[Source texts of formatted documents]

+ + + + +

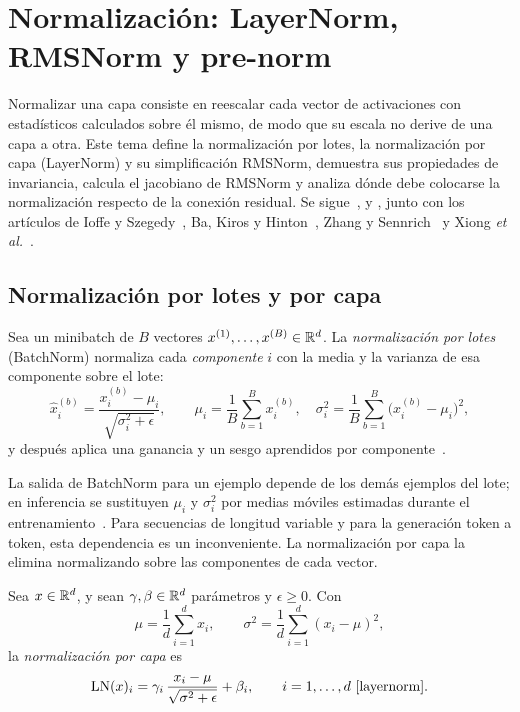\chapter{Normalización: LayerNorm, RMSNorm y pre-norm}
\label{tema:3}

Normalizar una capa consiste en reescalar cada vector de activaciones con estadísticos calculados sobre él mismo, de modo que su escala no derive de una capa a otra. Este tema define la normalización por lotes, la normalización por capa (LayerNorm) y su simplificación RMSNorm, demuestra sus propiedades de invariancia, calcula el jacobiano de RMSNorm y analiza dónde debe colocarse la normalización respecto de la conexión residual. Se sigue~\cite[§7.4]{bishopdl}, \cite[§8.5]{d2l} y \cite[§8.7.1]{gbc}, junto con los artículos de Ioffe y Szegedy~\cite{ioffe}, Ba, Kiros y Hinton~\cite{layernorm}, Zhang y Sennrich~\cite{rmsnorm} y Xiong \emph{et al.}~\cite{xiong}.

\section{Normalización por lotes y por capa}

\begin{definicion}\label{def:batchnorm}
Sea un minibatch de $B$ vectores $x^{(1)},\dots,x^{(B)}\in\R^{d}$. La \emph{normalización por lotes} (BatchNorm) normaliza cada \emph{componente} $i$ con la media y la varianza de esa componente sobre el lote:
\[
\hat x^{(b)}_i=\frac{x^{(b)}_i-\mu_i}{\sqrt{\sigma_i^{2}+\epsilon}},\qquad
\mu_i=\frac1B\sum_{b=1}^{B}x^{(b)}_i,\quad \sigma_i^{2}=\frac1B\sum_{b=1}^{B}\bigl(x^{(b)}_i-\mu_i\bigr)^{2},
\]
y después aplica una ganancia y un sesgo aprendidos por componente~\cite{ioffe}.
\end{definicion}

La salida de BatchNorm para un ejemplo depende de los demás ejemplos del lote; en inferencia se sustituyen $\mu_i$ y $\sigma_i^{2}$ por medias móviles estimadas durante el entrenamiento~\cite[§8.5.2]{d2l}. Para secuencias de longitud variable y para la generación token a token, esta dependencia es un inconveniente. La normalización por capa la elimina normalizando sobre las componentes de cada vector.

\begin{definicion}[LayerNorm]\label{def:layernorm}
Sea $x\in\R^{d}$, y sean $\gamma,\beta\in\R^{d}$ parámetros y $\epsilon\ge 0$. Con
\[
\mu=\frac1d\sum_{i=1}^{d}x_i,\qquad \sigma^{2}=\frac1d\sum_{i=1}^{d}(x_i-\mu)^{2},
\]
la \emph{normalización por capa} es
\[
\LN(x)_i=\gamma_i\,\frac{x_i-\mu}{\sqrt{\sigma^{2}+\epsilon}}+\beta_i,\qquad i=1,\dots,d~\cite{layernorm}.
\]
\end{definicion}

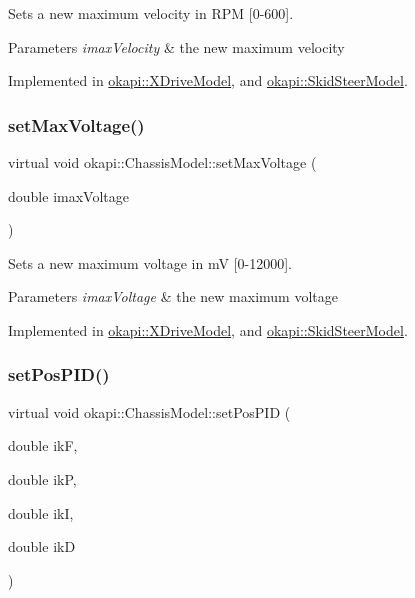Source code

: Sets a new maximum velocity in R\+PM \mbox{[}0-\/600\mbox{]}.


\begin{DoxyParams}{Parameters}
{\em imax\+Velocity} & the new maximum velocity \\
\hline
\end{DoxyParams}


Implemented in \mbox{\hyperlink{classokapi_1_1XDriveModel_aec91f0569213bbca770ad4a25529beb6}{okapi\+::\+X\+Drive\+Model}}, and \mbox{\hyperlink{classokapi_1_1SkidSteerModel_a4beda353f201fa72fc8d31f47a08d473}{okapi\+::\+Skid\+Steer\+Model}}.

\mbox{\label{classokapi_1_1ChassisModel_a2fb261636b79e118f22530cc3fce4f41}} 
\subsubsection{\texorpdfstring{setMaxVoltage()}{setMaxVoltage()}}
{\footnotesize\ttfamily virtual void okapi\+::\+Chassis\+Model\+::set\+Max\+Voltage (\begin{DoxyParamCaption}\item[{double}]{imax\+Voltage }\end{DoxyParamCaption})\hspace{0.3cm}{\ttfamily [pure virtual]}}

Sets a new maximum voltage in mV \mbox{[}0-\/12000\mbox{]}.


\begin{DoxyParams}{Parameters}
{\em imax\+Voltage} & the new maximum voltage \\
\hline
\end{DoxyParams}


Implemented in \mbox{\hyperlink{classokapi_1_1XDriveModel_a6d001a2147ecb642f60cd21ac73c64ea}{okapi\+::\+X\+Drive\+Model}}, and \mbox{\hyperlink{classokapi_1_1SkidSteerModel_ad4dc0f8e3877b23ffb8ae58903bdffb7}{okapi\+::\+Skid\+Steer\+Model}}.

\mbox{\label{classokapi_1_1ChassisModel_a9743f82c90635ae7fc9a21d65509ba9b}} 
\subsubsection{\texorpdfstring{setPosPID()}{setPosPID()}}
{\footnotesize\ttfamily virtual void okapi\+::\+Chassis\+Model\+::set\+Pos\+P\+ID (\begin{DoxyParamCaption}\item[{double}]{ikF,  }\item[{double}]{ikP,  }\item[{double}]{ikI,  }\item[{double}]{ikD }\end{DoxyParamCaption})\hspace{0.3cm}{\ttfamily [pure virtual]}}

+ + + + +

WORK ITEM — Omitting the pictures, repeat all entries exactly.

SOLUTION —
\chapter{Normalización: LayerNorm, RMSNorm y pre-norm}
\label{tema:3}

Normalizar una capa consiste en reescalar cada vector de activaciones con estadísticos calculados sobre él mismo, de modo que su escala no derive de una capa a otra. Este tema define la normalización por lotes, la normalización por capa (LayerNorm) y su simplificación RMSNorm, demuestra sus propiedades de invariancia, calcula el jacobiano de RMSNorm y analiza dónde debe colocarse la normalización respecto de la conexión residual. Se sigue~\cite[§7.4]{bishopdl}, \cite[§8.5]{d2l} y \cite[§8.7.1]{gbc}, junto con los artículos de Ioffe y Szegedy~\cite{ioffe}, Ba, Kiros y Hinton~\cite{layernorm}, Zhang y Sennrich~\cite{rmsnorm} y Xiong \emph{et al.}~\cite{xiong}.

\section{Normalización por lotes y por capa}

\begin{definicion}\label{def:batchnorm}
Sea un minibatch de $B$ vectores $x^{(1)},\dots,x^{(B)}\in\R^{d}$. La \emph{normalización por lotes} (BatchNorm) normaliza cada \emph{componente} $i$ con la media y la varianza de esa componente sobre el lote:
\[
\hat x^{(b)}_i=\frac{x^{(b)}_i-\mu_i}{\sqrt{\sigma_i^{2}+\epsilon}},\qquad
\mu_i=\frac1B\sum_{b=1}^{B}x^{(b)}_i,\quad \sigma_i^{2}=\frac1B\sum_{b=1}^{B}\bigl(x^{(b)}_i-\mu_i\bigr)^{2},
\]
y después aplica una ganancia y un sesgo aprendidos por componente~\cite{ioffe}.
\end{definicion}

La salida de BatchNorm para un ejemplo depende de los demás ejemplos del lote; en inferencia se sustituyen $\mu_i$ y $\sigma_i^{2}$ por medias móviles estimadas durante el entrenamiento~\cite[§8.5.2]{d2l}. Para secuencias de longitud variable y para la generación token a token, esta dependencia es un inconveniente. La normalización por capa la elimina normalizando sobre las componentes de cada vector.

\begin{definicion}[LayerNorm]\label{def:layernorm}
Sea $x\in\R^{d}$, y sean $\gamma,\beta\in\R^{d}$ parámetros y $\epsilon\ge 0$. Con
\[
\mu=\frac1d\sum_{i=1}^{d}x_i,\qquad \sigma^{2}=\frac1d\sum_{i=1}^{d}(x_i-\mu)^{2},
\]
la \emph{normalización por capa} es
\[
\LN(x)_i=\gamma_i\,\frac{x_i-\mu}{\sqrt{\sigma^{2}+\epsilon}}+\beta_i,\qquad i=1,\dots,d~\cite{layernorm}.
\]
\end{definicion}

Source code

: Sets a new maximum velocity in R\+PM \mbox{[}0-\/600\mbox{]}.


\begin{DoxyParams}{Parameters}
{\em imax\+Velocity} & the new maximum velocity \\
\hline
\end{DoxyParams}


Implemented in \mbox{\hyperlink{classokapi_1_1XDriveModel_aec91f0569213bbca770ad4a25529beb6}{okapi\+::\+X\+Drive\+Model}}, and \mbox{\hyperlink{classokapi_1_1SkidSteerModel_a4beda353f201fa72fc8d31f47a08d473}{okapi\+::\+Skid\+Steer\+Model}}.

\mbox{\label{classokapi_1_1ChassisModel_a2fb261636b79e118f22530cc3fce4f41}} 
\subsubsection{\texorpdfstring{setMaxVoltage()}{setMaxVoltage()}}
{\footnotesize\ttfamily virtual void okapi\+::\+Chassis\+Model\+::set\+Max\+Voltage (\begin{DoxyParamCaption}\item[{double}]{imax\+Voltage }\end{DoxyParamCaption})\hspace{0.3cm}{\ttfamily [pure virtual]}}

Sets a new maximum voltage in mV \mbox{[}0-\/12000\mbox{]}.


\begin{DoxyParams}{Parameters}
{\em imax\+Voltage} & the new maximum voltage \\
\hline
\end{DoxyParams}


Implemented in \mbox{\hyperlink{classokapi_1_1XDriveModel_a6d001a2147ecb642f60cd21ac73c64ea}{okapi\+::\+X\+Drive\+Model}}, and \mbox{\hyperlink{classokapi_1_1SkidSteerModel_ad4dc0f8e3877b23ffb8ae58903bdffb7}{okapi\+::\+Skid\+Steer\+Model}}.

\mbox{\label{classokapi_1_1ChassisModel_a9743f82c90635ae7fc9a21d65509ba9b}} 
\subsubsection{\texorpdfstring{setPosPID()}{setPosPID()}}
{\footnotesize\ttfamily virtual void okapi\+::\+Chassis\+Model\+::set\+Pos\+P\+ID (\begin{DoxyParamCaption}\item[{double}]{ikF,  }\item[{double}]{ikP,  }\item[{double}]{ikI,  }\item[{double}]{ikD }\end{DoxyParamCaption})\hspace{0.3cm}{\ttfamily [pure virtual]}}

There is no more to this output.